Le dormeur du djebel alaouite
L'écrivaine syrienne
Samar Yazbek signe La Demeure du vent, roman des derniers
instants d'un soldat blessé dans la guerre qui
ravage le pays depuis 2011.
Un soldat
blessé par un tir ami - une bombe larguée par
erreur sur sa patrouille - agonise au pied d'un
arbre sur les crêtes d'une montagne. Entre ses
vaines tentatives pour se relever et apprécier
la gravité de ses blessures, entre les délires
provoqués par la douleur et la conscience
exacerbée propre aux instants qui précèdent la
mort, Ali revoit les instants marquants de sa
courte vie, depuis l'enterrement de son frère
ainé, tué à la guerre, jusqu'à ce jour où,
arrêté à un barrage de miliciens, il a été à son
tour enrôlé dans l'armée syrienne.
La Syrie reste au coeur de l'écriture de Samar
Yazbek [...] La Demeure du vent est son
troisière roman traduit, outre trois ouvrages en
forme de témoignages sur le soulèvement, puis
sur la guerre civile en Syrie [...] Fiction et non-fiction se
nourrissent l'une l'autre, se complètent et
participent d'un vaste projet d'écriture de
l'histoire, dont les écrivains se
vivent comme les garants et les dépositaires.
Lien fusionnel avec la nature
Mais avec La Demeure du vent, la fiction prend toute sa
place, les artifices de la littérature se
déploient librement. La Syrie évoquée
ici est celle de la montagne alaouite, que
connaît bien Samar Yazbek, issue de cette
communauté qui est aussi celle de la famille
Assad et dont elle donne
à voir, par petite touches très dicrètes, la
spiritualité originale, "ancrée dans
le lien avec la nature et avec la vie".
Ce lien fusionnel avec la nature est ce qui
caractérise le mieux Ali, personnage central et
narrateur du roman. Ce qui nous vaut de très belles pages où
l'écriture de Samar Yazbek, impeccablement traduite
par Ola Mehanna et Khaled Osman,
prend des accents qui évoquent Giono.[...],
dans un pays exsangue où ces montagnards, déjà
au bas de l'échelle sociale en temps ordinaire,
survivent à peine depuis le déclenchement de la
"guerre" - elle n'est jamais qualifiée ici, ce
qui lui confère une sorte d'immanence. On ne la
voit pas directement sous le regard d'Ali, mais
on en voit bien les effets: "Depuis quelques
années, le pays s'était couvert de nouvelles
formes de tombeaux, certains bien visibles,
d'autres plus dissimulés. Quelques-uns de
taille réduite, étaient conçus pour enterrer
uniquement des fragments de cadavres humains
démembrs, d'utre,s, au contraire très grands,
faisaient office de fosses géantes pouvant
accueillir des centaines de dépouilles."
A travers les yeux de ce jeune homme moitié
simple d'esprit, moitié mystique [...], c'est
tout un monde que l'on voit s'effondrer sous
l'effet d'une guerre qui ne fait que pousser à
son paroxysme la mise en coupe réglée du pays et
l'oppression imposées par le regime des Assad
père et fils. Mais, habileté
de Samar Yazbek, cet effondrement est raconté
en mode mineur, comme si l'essentiel était
ailleurs, dans la vie à laquelle
s'accrochent ceux qui restent. Comme Nahla, la
mère d'Ali qui s'est murée dans le silence après
la mort de son fils aîné, engagé volontaire dans
l'armée, mais s'est aussi lancée "dans une
entreprise qui avant cela aurait paru
inimaginable: transformer le talus situé au
pied de leur maison en terrasse culitivable".
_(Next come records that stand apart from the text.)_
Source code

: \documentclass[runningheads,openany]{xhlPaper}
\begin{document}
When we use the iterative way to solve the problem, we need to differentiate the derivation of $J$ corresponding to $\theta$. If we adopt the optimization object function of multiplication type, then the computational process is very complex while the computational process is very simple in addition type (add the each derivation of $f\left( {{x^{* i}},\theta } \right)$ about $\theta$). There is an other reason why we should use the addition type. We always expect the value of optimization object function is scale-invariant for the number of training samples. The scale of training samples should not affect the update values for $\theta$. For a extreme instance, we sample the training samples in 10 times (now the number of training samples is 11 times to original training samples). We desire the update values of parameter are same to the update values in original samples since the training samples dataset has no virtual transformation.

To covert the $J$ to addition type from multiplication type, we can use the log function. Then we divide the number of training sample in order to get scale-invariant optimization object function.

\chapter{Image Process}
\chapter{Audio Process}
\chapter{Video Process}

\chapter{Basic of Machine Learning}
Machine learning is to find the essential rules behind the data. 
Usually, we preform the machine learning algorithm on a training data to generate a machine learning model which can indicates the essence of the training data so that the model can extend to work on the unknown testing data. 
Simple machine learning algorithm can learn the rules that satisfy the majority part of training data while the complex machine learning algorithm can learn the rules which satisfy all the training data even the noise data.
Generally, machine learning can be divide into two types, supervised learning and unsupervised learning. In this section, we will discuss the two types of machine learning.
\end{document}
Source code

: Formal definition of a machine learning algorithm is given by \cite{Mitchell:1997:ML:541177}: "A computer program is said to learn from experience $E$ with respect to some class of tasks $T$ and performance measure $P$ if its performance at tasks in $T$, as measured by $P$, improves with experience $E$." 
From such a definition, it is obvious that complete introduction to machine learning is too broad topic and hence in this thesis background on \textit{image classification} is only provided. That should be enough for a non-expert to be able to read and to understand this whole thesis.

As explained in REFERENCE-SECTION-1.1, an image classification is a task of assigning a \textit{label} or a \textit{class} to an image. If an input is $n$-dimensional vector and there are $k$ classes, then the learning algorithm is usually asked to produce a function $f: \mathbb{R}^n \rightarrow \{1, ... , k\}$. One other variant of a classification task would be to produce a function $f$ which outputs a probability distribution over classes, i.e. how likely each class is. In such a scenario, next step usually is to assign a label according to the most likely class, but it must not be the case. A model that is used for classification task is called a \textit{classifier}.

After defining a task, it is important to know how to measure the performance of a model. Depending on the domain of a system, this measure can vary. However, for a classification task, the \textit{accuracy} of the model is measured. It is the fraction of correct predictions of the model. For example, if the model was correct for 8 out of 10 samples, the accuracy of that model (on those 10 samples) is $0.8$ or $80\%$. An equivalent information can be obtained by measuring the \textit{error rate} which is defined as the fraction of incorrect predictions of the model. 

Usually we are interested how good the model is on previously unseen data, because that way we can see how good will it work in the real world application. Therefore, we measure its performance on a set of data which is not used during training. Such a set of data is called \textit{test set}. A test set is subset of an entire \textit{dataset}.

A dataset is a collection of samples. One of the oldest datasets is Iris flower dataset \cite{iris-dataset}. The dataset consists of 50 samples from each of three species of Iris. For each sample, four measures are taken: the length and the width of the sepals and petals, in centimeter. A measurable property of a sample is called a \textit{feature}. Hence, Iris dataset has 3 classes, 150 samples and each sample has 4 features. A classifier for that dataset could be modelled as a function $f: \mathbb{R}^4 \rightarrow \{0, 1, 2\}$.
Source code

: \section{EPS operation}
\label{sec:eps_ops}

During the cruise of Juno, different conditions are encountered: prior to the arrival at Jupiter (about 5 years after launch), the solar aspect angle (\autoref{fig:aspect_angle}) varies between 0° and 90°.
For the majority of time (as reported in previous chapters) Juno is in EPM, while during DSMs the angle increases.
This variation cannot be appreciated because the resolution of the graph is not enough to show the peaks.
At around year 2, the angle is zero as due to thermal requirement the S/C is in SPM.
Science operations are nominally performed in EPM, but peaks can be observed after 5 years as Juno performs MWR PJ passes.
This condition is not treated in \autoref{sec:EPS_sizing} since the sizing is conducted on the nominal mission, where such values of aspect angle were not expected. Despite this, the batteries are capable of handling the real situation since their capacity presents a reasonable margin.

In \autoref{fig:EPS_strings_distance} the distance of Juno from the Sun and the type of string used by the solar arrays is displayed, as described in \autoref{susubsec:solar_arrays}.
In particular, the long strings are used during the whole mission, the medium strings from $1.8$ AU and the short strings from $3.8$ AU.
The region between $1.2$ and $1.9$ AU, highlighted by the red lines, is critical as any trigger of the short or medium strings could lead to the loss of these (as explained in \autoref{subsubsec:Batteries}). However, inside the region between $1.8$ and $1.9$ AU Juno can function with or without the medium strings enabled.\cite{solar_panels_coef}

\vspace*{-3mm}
Ou comme la Rouquine, la centenaire du village
qu'Ali aimait fréquenter et qui lutte à sa
manière - par le rire - contre les abus des
sbires du régime. "Dieu nous préserve de ce
rire, lui di-elle un jour, t'as vu,
Ali, dès que les gens rient, ça les effraie.
On rigole et boum, on a peur..."
Ce roman au souffle
lyrique nous emporte [...]
authentique chant funèbre, élégie à un
monde condamné à disparâitre sous les effets
conjugués de la tyrannie du régime et de la
guerre civile, peut-être
le plus beau qu'on puisse lire de Samar Yazbek
à ce jour.
Recension de
Richard JACQUEMOND dans Le
Monde, 26 janvier 2023
|
Samar Yazbek, la montagne martyre
Retour sur la guerre
en Syrie
Le soldat "jeune, étendu dans l’herbe,
sous la nue... pâle dans son lit vert où la
lumière pleut..." de ce roman a tout du Dormeur
du val. Sauf qu’Ali gît au pied d’un chêne
dans un bois de la montagne côtière syrienne et
que Samar Yazbek ne connaît pas le poème de
Rimbaud. Son héros de la Demeure du vent
n’est d’ailleurs pas certain d’être mort. Seul à
terre, le regard brouillé et l’esprit
embrouillé, il assiste à un enterrement, sans
savoir si c’est le sien ou celui de son frère,
tué à la guerre l’année d’avant. Il interpelle
les nuages pour qu’ils le renseignent et
voudrait grimper dans l’arbre pour voir au loin.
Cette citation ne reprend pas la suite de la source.